受給条件を満たした方がハローワークで手続きをおこなうと、自身に適した金額の失業手当をもらえます。
「自身が受給条件を満たしているのか確認したい」と感じている方のために、まずは失業保険の概要や受給条件などを紹介します。
失業保険(基本手当)とは失業中に支給される手当のこと
失業保険は、失業中にハローワークで申請するともらえる手当です。失業保険の手続きをおこなえる期間は退職後1年以内です
失業手当が支給される日数やもらえるまでの期間などは、次により異なります。
- 離職時の年齢
- 退職した理由
- 雇用保険に被保険者として加入した期間など
失業保険をもらうと被保険者期間はリセットされるため、次にもらうにはまた再就職先で雇用保険に加入し、被保険者として一定期間以上働く必要があります。
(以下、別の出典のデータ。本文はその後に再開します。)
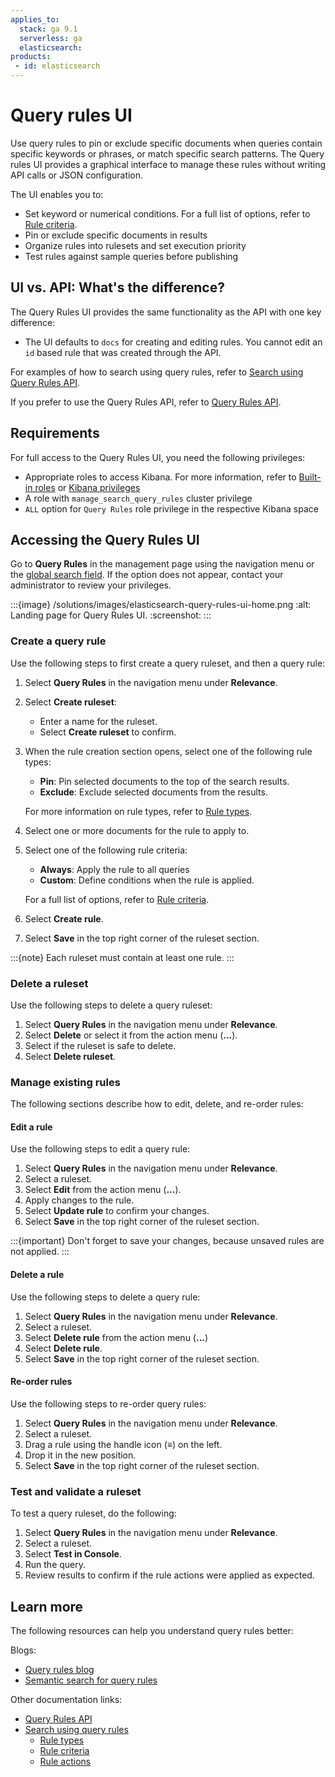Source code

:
 ```yaml
---
applies_to:
  stack: ga 9.1
  serverless: ga
  elasticsearch:
products:
 - id: elasticsearch
---
```


# Query rules UI
Use query rules to pin or exclude specific documents when queries contain specific keywords or phrases, or match specific search patterns.
The Query rules UI provides a graphical interface to manage these rules without writing API calls or JSON configuration.

The UI enables you to:

- Set keyword or numerical conditions. For a full list of options, refer to [Rule criteria](elasticsearch://reference/elasticsearch/rest-apis/searching-with-query-rules.md#query-rule-criteria).
- Pin or exclude specific documents in results
- Organize rules into rulesets and set execution priority
- Test rules against sample queries before publishing

## UI vs. API: What's the difference?

The Query Rules UI provides the same functionality as the API with one key difference:

* The UI defaults to `docs` for creating and editing rules. You cannot edit an `id` based rule that was created through the API.

For examples of how to search using query rules, refer to [Search using Query Rules API](https://www.elastic.co/docs/reference/elasticsearch/rest-apis/searching-with-query-rules).

If you prefer to use the Query Rules API, refer to [Query Rules API]({{es-apis}}group/endpoint-query_rules).

## Requirements

For full access to the Query Rules UI, you need the following privileges:

* Appropriate roles to access Kibana. For more information, refer to [Built-in roles](elasticsearch://reference/elasticsearch/roles.md) or  [Kibana privileges](https://www.elastic.co/docs/deploy-manage/users-roles/cluster-or-deployment-auth/kibana-privileges)
* A role with `manage_search_query_rules` cluster privilege
* `ALL` option for `Query Rules` role privilege in the respective Kibana space

## Accessing the Query Rules UI

Go to **Query Rules** in the management page using the navigation menu or the [global search field](/explore-analyze/find-and-organize/find-apps-and-objects.md). If the option does not appear, contact your administrator to review your privileges.

:::{image} /solutions/images/elasticsearch-query-rules-ui-home.png
:alt: Landing page for Query Rules UI.
:screenshot:
:::

### Create a query rule
Use the following steps to first create a query ruleset, and then a query rule:

1. Select **Query Rules** in the navigation menu under **Relevance**.
2. Select **Create ruleset**:
	- Enter a name for the ruleset.
	- Select **Create ruleset** to confirm.
3. When the rule creation section opens, select one of the following rule types:
	- **Pin**: Pin selected documents to the top of the search results.
	- **Exclude**: Exclude selected documents from the results.
   
   For more information on rule types, refer to [Rule types](https://www.elastic.co/docs/reference/elasticsearch/rest-apis/searching-with-query-rules#query-rule-type).
4. Select one or more documents for the rule to apply to.
5. Select one of the following rule criteria:
    - **Always**: Apply the rule to all queries
    - **Custom**: Define conditions when the rule is applied.

   For a full list of options, refer to [Rule criteria](elasticsearch://reference/elasticsearch/rest-apis/searching-with-query-rules.md#query-rule-criteria).
6. Select **Create rule**.
7. Select **Save** in the top right corner of the ruleset section.

:::{note}
Each ruleset must contain at least one rule.
:::

### Delete a ruleset
Use the following steps to delete a query ruleset:
1. Select **Query Rules** in the navigation menu under **Relevance**.
2. Select **Delete** or select it from the action menu (**...**).
3. Select if the ruleset is safe to delete.
4. Select **Delete ruleset**.

### Manage existing rules
The following sections describe how to edit, delete, and re-order rules:

#### Edit a rule
Use the following steps to edit a query rule:
1. Select **Query Rules** in the navigation menu under **Relevance**.
2. Select a ruleset.
3. Select **Edit** from the action menu (**...**).
4. Apply changes to the rule.
5. Select **Update rule** to confirm your changes.
6. Select **Save** in the top right corner of the ruleset section.

:::{important}
Don't forget to save your changes, because unsaved rules are not applied.
:::

#### Delete a rule
Use the following steps to delete a query rule:
1. Select **Query Rules** in the navigation menu under **Relevance**.
2. Select a ruleset.
3. Select **Delete rule** from the action menu (**...**)
4. Select **Delete rule**.
5. Select **Save** in the top right corner of the ruleset section.

#### Re-order rules
Use the following steps to re-order query rules:
1. Select **Query Rules** in the navigation menu under **Relevance**.
2. Select a ruleset.
3. Drag a rule using the handle icon (≡) on the left.
4. Drop it in the new position.
5. Select **Save** in the top right corner of the ruleset section.

### Test and validate a ruleset
To test a query ruleset, do the following:
1. Select **Query Rules** in the navigation menu under **Relevance**.
2. Select a ruleset.
3. Select **Test in Console**.
4. Run the query.
5. Review results to confirm if the rule actions were applied as expected.


## Learn more

The following resources can help you understand query rules better:

Blogs:

- [Query rules blog](https://www.elastic.co/search-labs/blog/elasticsearch-query-rules-generally-available)
- [Semantic search for query rules](https://www.elastic.co/search-labs/blog/semantic-search-query-rules)

Other documentation links:
- [Query Rules API]({{es-apis}}group/endpoint-query_rules)
- [Search using query rules](https://www.elastic.co/docs/reference/elasticsearch/rest-apis/searching-with-query-rules)
   - [Rule types](https://www.elastic.co/docs/reference/elasticsearch/rest-apis/searching-with-query-rules#query-rule-type)
   - [Rule criteria](https://www.elastic.co/docs/reference/elasticsearch/rest-apis/searching-with-query-rules#query-rule-criteria)
   - [Rule actions](https://www.elastic.co/docs/reference/elasticsearch/rest-apis/searching-with-query-rules#query-rule-actions)

	


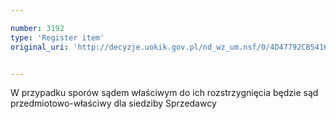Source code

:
 ```yaml
---

number: 3192
type: 'Register item'
original_uri: 'http://decyzje.uokik.gov.pl/nd_wz_um.nsf/0/4D47792CB5416893C12579FF00376565?OpenDocument'


---
```


W przypadku sporów sądem właściwym do ich rozstrzygnięcia będzie sąd przedmiotowo-właściwy dla siedziby Sprzedawcy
一方で、失業保険の手続きをおこなわず退職後1年以内に再就職した場合は、前職の被保険者期間と再就職先での被保険者期間が合算されます。
被保険者期間が長いと失業保険をもらえる期間が長くなるため、手続きをおこなうタイミングは検討したいところです。
また、失業保険は失業中の方の生活や再就職をサポートする制度です。不正受給をおこなうと支給された失業手当の返納や罰則を課せらる恐れがあります。
条件を満たすと、失業保険をもらいながらアルバイトしたり、早期に再就職できた場合に再就職手当を受け取ったりすることも可能です。
アルバイトや再就職手当については、失業保険に関するよくある質問の「失業保険の受給中はアルバイトしてもよい?」で紹介するため、あわせて確認してください。
失業保険の受給条件
失業保険の受給条件は、おもに次の3つです。
- 失業状態にあり再就職する意思がある
- ハローワークに来所し求職する
- 離職日以前に被保険者期間が一定期間以上ある
受給条件の詳細をそれぞれ解説します。
失業状態にあり再就職する意思がある
一つ目の条件は、失業状態にあり再就職する意思があることです。失業保険は失業中の方の生活や再就職をサポートする制度だからです。
そのため、次の場合には再就職の意思があると認められない可能性があります。
- 専業主婦になりたい方
- しばらく働きたくない方
- 留学したい方など
「再就職の意思はあるが、次の理由で退職後すぐには働けない」状態の方も、失業保険をもらえません。
- 病気の療養中
- ケガの療養中
- 妊娠
- 出産
- 育児など
しかし、病気やケガなどやむを得ない事情がある場合には傷病手当が適用され、受給できる期間を最大4年延長できる可能性があります。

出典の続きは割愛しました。